Having fun with more painting
I tend towards the obsessive – once I discover something I like I have trouble resisting the urge to indulge completely. Watercolour ground is the latest obsession! The roses I’m showing here today were painted from photographs I took on a visit to David Austin Roses before lockdown. You’ve probably heard of the very famous garden centre I mean. If you visit in early summer the gardens are a treat for the senses with the perfume as heady as the sight of the flowers. The June day we were there was perfect – hot and sunny. I can’t wait to visit again but in the meantime I can enjoy the photos and use them to make a painting. The unconventional support I’m working on has an interesting origin itself – it was a panel taken from an old wardrobe we were getting rid of. When the wardrobe was broken up to be taken away it seemed a pity to waste the panels although, at the time, I had no idea what I’d use them for.
I mentioned watercolour ground in my previous post but then I’d only used it on canvas. When I spotted the wardrobe panels in a corner of my studio I thought they’d be ideal candidates to see how the ground would work with wood. The panel was very dark so the first thing I did was to give it a coat of white acrylic paint. Once that was dry I added a layer of the watercolour ground to the raised central section and put it aside overnight. It’s difficult to photograph anything that’s just white but the picture here shows the rough surface the coarse ground produces. That’s the effect after one application but you can add more or even create more texture if you prefer. Depends on the sort of painting you intend to make I think. I’ll let you know how I get on with a more textured landscape painting soon!
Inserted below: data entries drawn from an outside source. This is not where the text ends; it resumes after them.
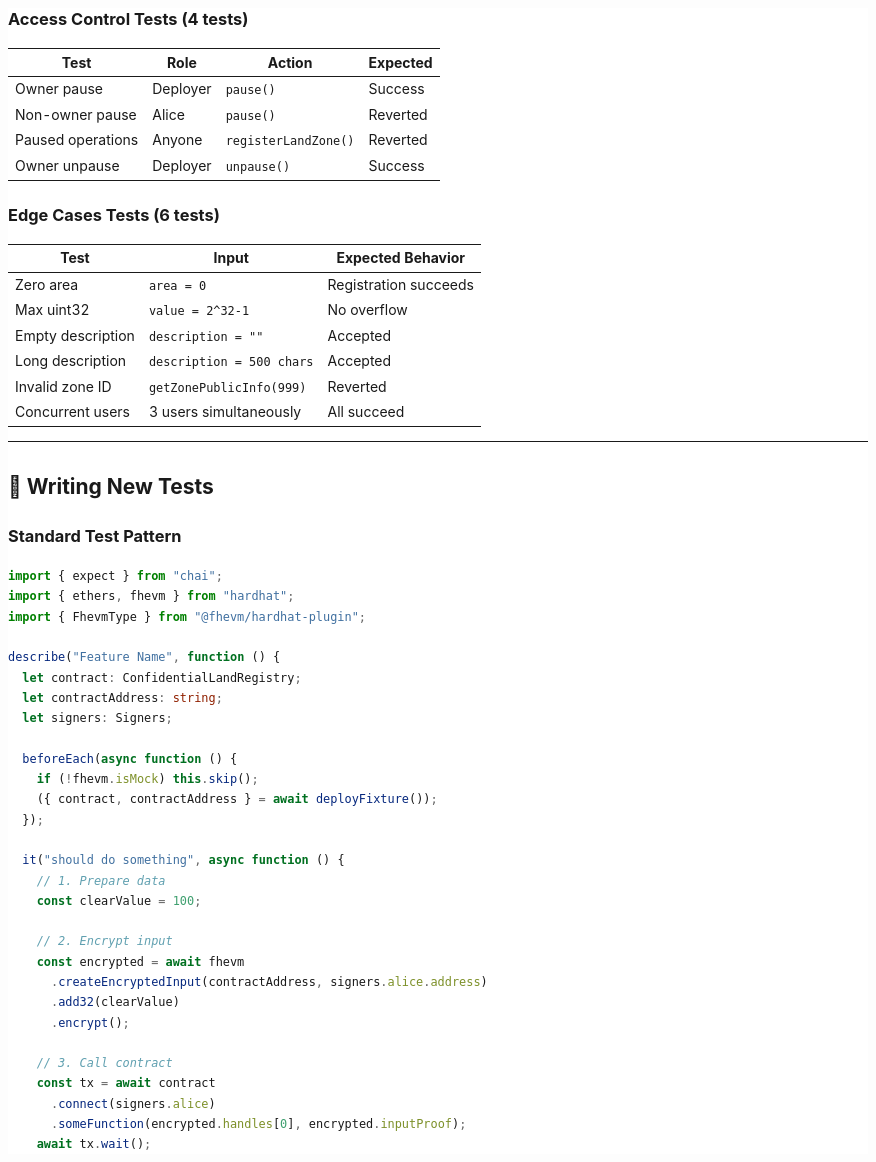 ### Access Control Tests (4 tests)

| Test | Role | Action | Expected |
|------|------|--------|----------|
| Owner pause | Deployer | `pause()` | Success |
| Non-owner pause | Alice | `pause()` | Reverted |
| Paused operations | Anyone | `registerLandZone()` | Reverted |
| Owner unpause | Deployer | `unpause()` | Success |

### Edge Cases Tests (6 tests)

| Test | Input | Expected Behavior |
|------|-------|-------------------|
| Zero area | `area = 0` | Registration succeeds |
| Max uint32 | `value = 2^32-1` | No overflow |
| Empty description | `description = ""` | Accepted |
| Long description | `description = 500 chars` | Accepted |
| Invalid zone ID | `getZonePublicInfo(999)` | Reverted |
| Concurrent users | 3 users simultaneously | All succeed |

---

## 🎯 Writing New Tests

### Standard Test Pattern

```typescript
import { expect } from "chai";
import { ethers, fhevm } from "hardhat";
import { FhevmType } from "@fhevm/hardhat-plugin";

describe("Feature Name", function () {
  let contract: ConfidentialLandRegistry;
  let contractAddress: string;
  let signers: Signers;

  beforeEach(async function () {
    if (!fhevm.isMock) this.skip();
    ({ contract, contractAddress } = await deployFixture());
  });

  it("should do something", async function () {
    // 1. Prepare data
    const clearValue = 100;

    // 2. Encrypt input
    const encrypted = await fhevm
      .createEncryptedInput(contractAddress, signers.alice.address)
      .add32(clearValue)
      .encrypt();

    // 3. Call contract
    const tx = await contract
      .connect(signers.alice)
      .someFunction(encrypted.handles[0], encrypted.inputProof);
    await tx.wait();

```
I often make a pale pencil sketch before I start painting with watercolour but the surface I had created was quite coarse and didn’t really lend itself to much of a drawing, so other than to mark vague outlines of where the flowers would sit, I didn’t spend much time on preliminary marks and just went straight in with the paint. This is still very much a work in progress but I am itching to get back to it and add more detail to the petals and more deep darks to the shadows between the leaves and buds. I’ll also be tidying up the border frame of the panel with another layer of acrylic paint.
It’s curious to discover how different it is to paint onto the surface prepared with the watercolour ground than it is on rough watercolour paper. I’m still learning how the paint reacts but I’m loving it!